Using Paper Salesmen to Create More Sales

Oct. 10, 2011
Give sales fliers a try to push items off your truck.

Q - I hand out my promo pieces every week and they do a good job bringing in sales. But I’ve talked to some dealers that are getting a lot more business from their handouts than I am. I figure everyone sees the same basic deals. What could be the big difference?

A - Everyone loves a deal. (Especially in this economy.) And there is no better way to promote your weekly or monthly deals than with the promotional fliers from your flag or your WD. (You might think of them as “paper salesmen.”) They definitely make closing a sale easier.

But handing a customer a flier and walking away isn’t really selling. You’re much better off using the flier as a tool to connect with your customer.

“In many cases, it’s the way to start a conversation,” says Don Russell Digital Marketing Manager at Cornwell Tools. “If you don’t carry tools in, then you’d better be carrying literature in. And hopefully both.”

Russell says sales of a product increase dramatically when it’s featured in print. “Shooting from the hip, I think you could easily say it’s two to three times the monthly volume when an item’s in a flier.”

A sophisticated dealer will know what’s on promotion and how that lines up with what his customers want, says Russell. "The dealer will walk into a shop with the flier or tool in his hand and say ‘Hey, you were looking at this last month. Now it’s on sale and I can give you a deal on it.’  Then he’ll review features and benefits and he’ll use the flier to close the deal."

Make a wish list

The successful dealer is able to make this sales connection by keeping a good customer “wish list.” In fact, a wish list is so integral to the success of a dealer that “it’s not even worth talking about not doing it,” says Russell with a laugh at his own use of double negatives.

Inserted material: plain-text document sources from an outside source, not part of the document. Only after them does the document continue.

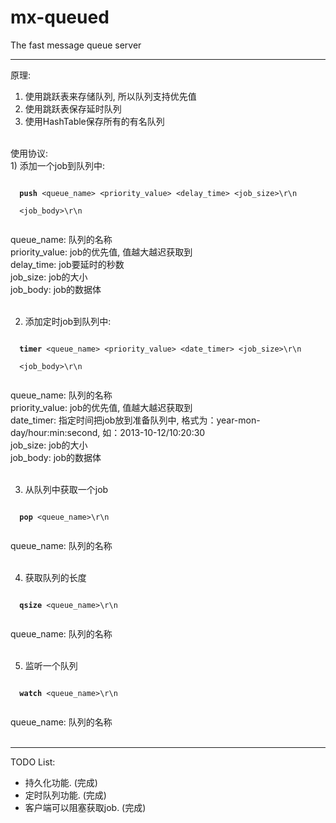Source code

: mx-queued
=========

The fast message queue server

-------------------------------------------------

原理:<br />
1) 使用跳跃表来存储队列, 所以队列支持优先值<br />
2) 使用跳跃表保存延时队列<br />
3) 使用HashTable保存所有的有名队列<br />
<br />
使用协议:<br />
1) 添加一个job到队列中:<br />
<pre><code>
  <b>push</b> &lt;queue_name&gt; &lt;priority_value&gt; &lt;delay_time&gt; &lt;job_size&gt;\r\n<br />
  &lt;job_body&gt;\r\n<br />
</code></pre>
queue_name: 队列的名称<br />
priority_value: job的优先值, 值越大越迟获取到<br />
delay_time: job要延时的秒数<br />
job_size: job的大小<br />
job_body: job的数据体<br /><br />

2) 添加定时job到队列中:<br />
<pre><code>
  <b>timer</b> &lt;queue_name&gt; &lt;priority_value&gt; &lt;date_timer&gt; &lt;job_size&gt;\r\n<br />
  &lt;job_body&gt;\r\n<br />
</code></pre>
queue_name: 队列的名称<br />
priority_value: job的优先值, 值越大越迟获取到<br />
date_timer: 指定时间把job放到准备队列中, 格式为：year-mon-day/hour:min:second, 如：2013-10-12/10:20:30<br />
job_size: job的大小<br />
job_body: job的数据体<br /><br />

3) 从队列中获取一个job<br />
<pre><code>
  <b>pop</b> &lt;queue_name&gt;\r\n<br />
</code></pre>
queue_name: 队列的名称<br /><br />

4) 获取队列的长度<br />
<pre><code>
  <b>qsize</b> &lt;queue_name&gt;\r\n<br />
</code></pre>
queue_name: 队列的名称<br /><br />

5) 监听一个队列<br />
<pre><code>
  <b>watch</b> &lt;queue_name&gt;\r\n<br />
</code></pre>
queue_name: 队列的名称<br /><br />

-------------------------------------------------
TODO List:

* 持久化功能. (完成)
* 定时队列功能. (完成)
* 客户端可以阻塞获取job. (完成)
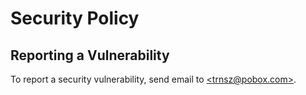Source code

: # Security Policy

## Reporting a Vulnerability

To report a security vulnerability, send email to [\<trnsz@pobox.com\>](mailto:trnsz@pobox.com).
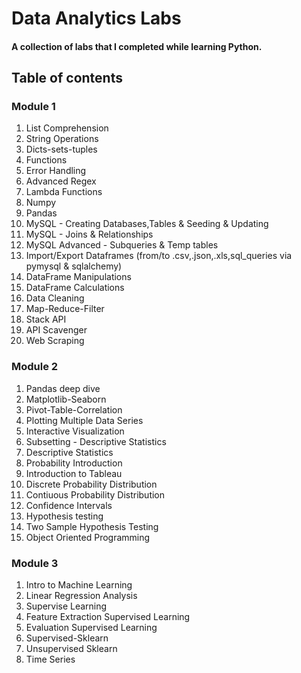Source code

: # Data Analytics Labs

#### A collection of labs that I completed while learning Python.

## Table of contents

### Module 1  
 
1) List Comprehension
2) String Operations 
3) Dicts-sets-tuples 
4) Functions    
5) Error Handling     
6) Advanced Regex   
7) Lambda Functions    
8) Numpy
9) Pandas  
10) MySQL - Creating Databases,Tables & Seeding & Updating 
11) MySQL - Joins & Relationships  
12) MySQL Advanced - Subqueries & Temp tables   
13) Import/Export Dataframes (from/to .csv,.json,.xls,sql_queries via pymysql & sqlalchemy)
14) DataFrame Manipulations
15) DataFrame Calculations   
16) Data Cleaning 
17) Map-Reduce-Filter    
18) Stack API 
19) API Scavenger
20) Web Scraping

### Module 2   

1) Pandas deep dive  
2) Matplotlib-Seaborn
3) Pivot-Table-Correlation
4) Plotting Multiple Data Series
5) Interactive Visualization
6) Subsetting - Descriptive Statistics
7) Descriptive Statistics
8) Probability Introduction
9) Introduction to Tableau
10) Discrete Probability Distribution
11) Contiuous Probability Distribution
12) Confidence Intervals
13) Hypothesis testing
14) Two Sample Hypothesis Testing
15) Object Oriented Programming

### Module 3

1) Intro to Machine Learning
2) Linear Regression Analysis
3) Supervise Learning
4) Feature Extraction Supervised Learning
5) Evaluation Supervised Learning
6) Supervised-Sklearn
7) Unsupervised Sklearn
8) Time Series
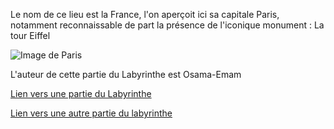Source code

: Le nom de ce lieu est la France, l'on aperçoit ici sa capitale Paris, notamment reconnaissable de part la présence de l'iconique monument : La tour Eiffel

![Image de Paris](https://upload.wikimedia.org/wikipedia/commons/4/4b/La_Tour_Eiffel_vue_de_la_Tour_Saint-Jacques%2C_Paris_ao%C3%BBt_2014_%282%29.jpg)

L'auteur de cette partie du Labyrinthe est Osama-Emam

[Lien vers une partie du Labyrinthe](./Suède.md)

[Lien vers une autre partie du labyrinthe](./Algerie.md)
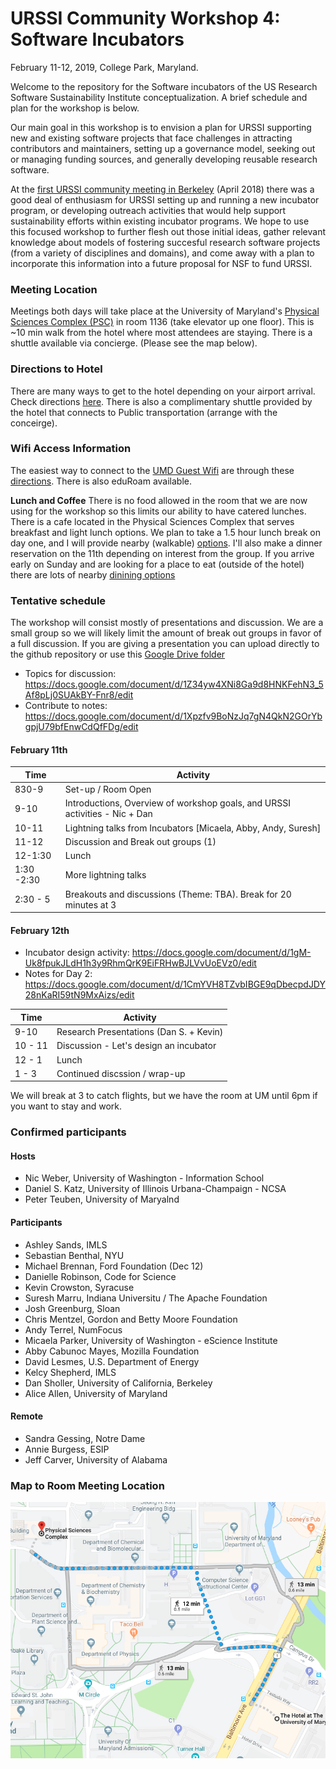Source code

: # URSSI Community Workshop 4: Software Incubators

February 11-12, 2019, College Park, Maryland. 

Welcome to the repository for the Software incubators of the US Research Software Sustainability Institute conceptualization. A brief schedule and plan for the workshop is below. 

Our main goal in this workshop is to envision a plan for URSSI supporting new and existing software projects that face challenges in attracting contributors and maintainers, setting up a governance model, seeking out or managing funding sources, and generally developing reusable research software. 

At the [first URSSI community meeting in Berkeley](http://urssi.us/blog/2018/08/23/report-from-the-first-urssi-workshop/) (April 2018) there was a good deal of enthusiasm for URSSI setting up and running a new incubator program, or developing outreach activities that would help support sustainability efforts within existing incubator programs. We hope to use this focused workshop to further flesh out those initial ideas, gather relevant knowledge about models of fostering succesful research software projects (from a variety of disciplines and domains), and come away with a plan to incorporate this information into a future proposal for NSF to fund URSSI. 

### Meeting Location
Meetings both days will take place at the University of Maryland's [Physical Sciences Complex (PSC)](https://cmns.umd.edu/psc) in room 1136 (take elevator up one floor). This is ~10 min walk from the hotel where most attendees are staying. There is a shuttle available via concierge. (Please see the map below). 

### Directions to Hotel
There are many ways to get to the hotel depending on your airport arrival. Check directions [here](https://www.thehotelumd.com/parking-transportation/). There is also a complimentary shuttle provided by the hotel that connects to Public transportation (arrange with the conceirge). 

### Wifi Access Information 
The easiest way to connect to the [UMD Guest Wifi](https://umd.service-now.com/itsc?id=kb_article&sys_id=bb47e1c537a33ec0a90963d2b3990ef9) are through these [directions](https://umd.service-now.com/itsc?id=kb_article&sys_id=bb47e1c537a33ec0a90963d2b3990ef9). There is also eduRoam available. 

**Lunch and Coffee** 
There is no food allowed in the room that we are now using for the workshop so this limits our ability to have catered lunches. There is a cafe located in the Physical Sciences Complex that serves breakfast and light lunch options. We plan to take a 1.5 hour lunch break on day one, and I will provide nearby (walkable) [options](http://ling.umd.edu/dining/). I'll also make a dinner reservation on the 11th depending on interest from the group. If you arrive early on Sunday and are looking for a place to eat (outside of the hotel) there are lots of nearby [dinining options](http://ling.umd.edu/dining/)

### Tentative schedule
The workshop will consist mostly of presentations and discussion. We are a small group so we will likely limit the amount of break out groups in favor of a full discussion. If you are giving a presentation you can upload directly to the github repository or use this [Google Drive folder](https://drive.google.com/drive/folders/1wEHToRoj4oW6dHpafjPeB2io4MRV1Top?usp=sharing)

- Topics for discussion: https://docs.google.com/document/d/1Z34yw4XNi8Ga9d8HNKFehN3_5Af8pLj0SUAkBY-Fnr8/edit 
- Contribute to notes: https://docs.google.com/document/d/1Xpzfv9BoNzJq7gN4QkN2GOrYbgpjU79bfEnwCdQfFDg/edit 

#### February 11th

| Time    | Activity                           |
|---------|------------------------------------|
| 830-9   | Set-up / Room Open                 |
| 9-10    | Introductions, Overview of workshop goals, and URSSI activities - Nic + Dan |
| 10-11   | Lightning talks from Incubators [Micaela, Abby, Andy, Suresh] |
| 11-12   | Discussion and Break out groups (1)|
| 12-1:30 | Lunch                              |
| 1:30 -2:30 | More lightning talks|
| 2:30 - 5  | Breakouts and discussions (Theme: TBA). Break for 20 minutes at 3 |


#### February 12th 

- Incubator design activity: https://docs.google.com/document/d/1gM-Uk8fpukJLdH1h3y9RhmQrK9EiFRHwBJLVvUoEVz0/edit 
- Notes for Day 2: https://docs.google.com/document/d/1CmYVH8TZvbIBGE9qDbecpdJDY28nKaRI59tN9MxAizs/edit 

| Time    | Activity                           |
|---------|------------------------------------|
| 9-10    | Research Presentations (Dan S. + Kevin) |
| 10 - 11 |  Discussion - Let's design an incubator |
| 12 - 1  | Lunch     |     
| 1 - 3   | Continued discssion / wrap-up |  

We will break at 3 to catch flights, but we have the room at UM until 6pm if you want to stay and work.  

### Confirmed participants

#### Hosts 
- Nic Weber, University of Washington - Information School 
- Daniel S. Katz, University of Illinois Urbana-Champaign - NCSA
- Peter Teuben, University of Maryalnd  

#### Participants
- Ashley Sands, IMLS 
- Sebastian Benthal, NYU
- Michael Brennan, Ford Foundation (Dec 12)
- Danielle Robinson, Code for Science 
- Kevin Crowston, Syracuse
- Suresh Marru, Indiana Universitu / The Apache Foundation
- Josh Greenburg, Sloan 
- Chris Mentzel, Gordon and Betty Moore Foundation
- Andy Terrel, NumFocus
- Micaela Parker, University of Washington - eScience Institute
- Abby Cabunoc Mayes, Mozilla Foundation 
- David Lesmes, U.S. Department of Energy 
- Kelcy Shepherd, IMLS
- Dan Sholler, University of California, Berkeley
- Alice Allen, University of Maryland

#### Remote 
- Sandra Gessing, Notre Dame
- Annie Burgess, ESIP 
- Jeff Carver, University of Alabama

### Map to Room Meeting Location
![Route to Meeting Room](https://raw.githubusercontent.com/si2-urssi/software-incubator/master/hotel-meetingroom.png)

Keeping your wish lists up-to-date is as crucial as carrying in a tool bag or carrying in your fliers. With the average top-tier dealer seeing over 300 customers a week, keeping track of a customer’s wants and needs requires keeping a detailed, current wish list for every customer.

“There is no way that a human being is going to remember what every guy wants,” says Russell. “If he doesn’t write it down or put it into his [wish list] program to be prompted when he comes to that stop next week, that opportunity is going to pass him by.”

According to Russell, the killer combo in tool marketing is to: “maintain your wish list, carry in tools, and distribute your fliers and literature. If you do those three things consistently, it’s really hard to see how you’re not going to be successful at selling tools.”

Q - Should I create my own handouts? Sometimes I feel like I want to promote products that my flag isn’t promoting. Is that a waste of my time?

A - It’s not a waste of time at all. A lot of guys successfully put together fliers to promote unique items they carry or special purchases they picked up. Just be sure you keep a good balance between making it look professional and wasting too much time making it look professional.

Cornwell’s Russell told me that Cornwell has launched an innovative Flyer Builder program to give dealers an online tool to build their own custom fliers featuring whatever products they want to offer.

“No matter how good we are at corporate, no matter how clear our crystal ball is, we are still not as good as a dealer in his own territory,” says Russell. “He may know a certain product that will sell better for him. Or he may have purchased items at a rally or at a district manager’s meeting or have something on his truck that he needs to move. Now he can build his own flier with his own products -- that’s like the best thing he can do in his territory.”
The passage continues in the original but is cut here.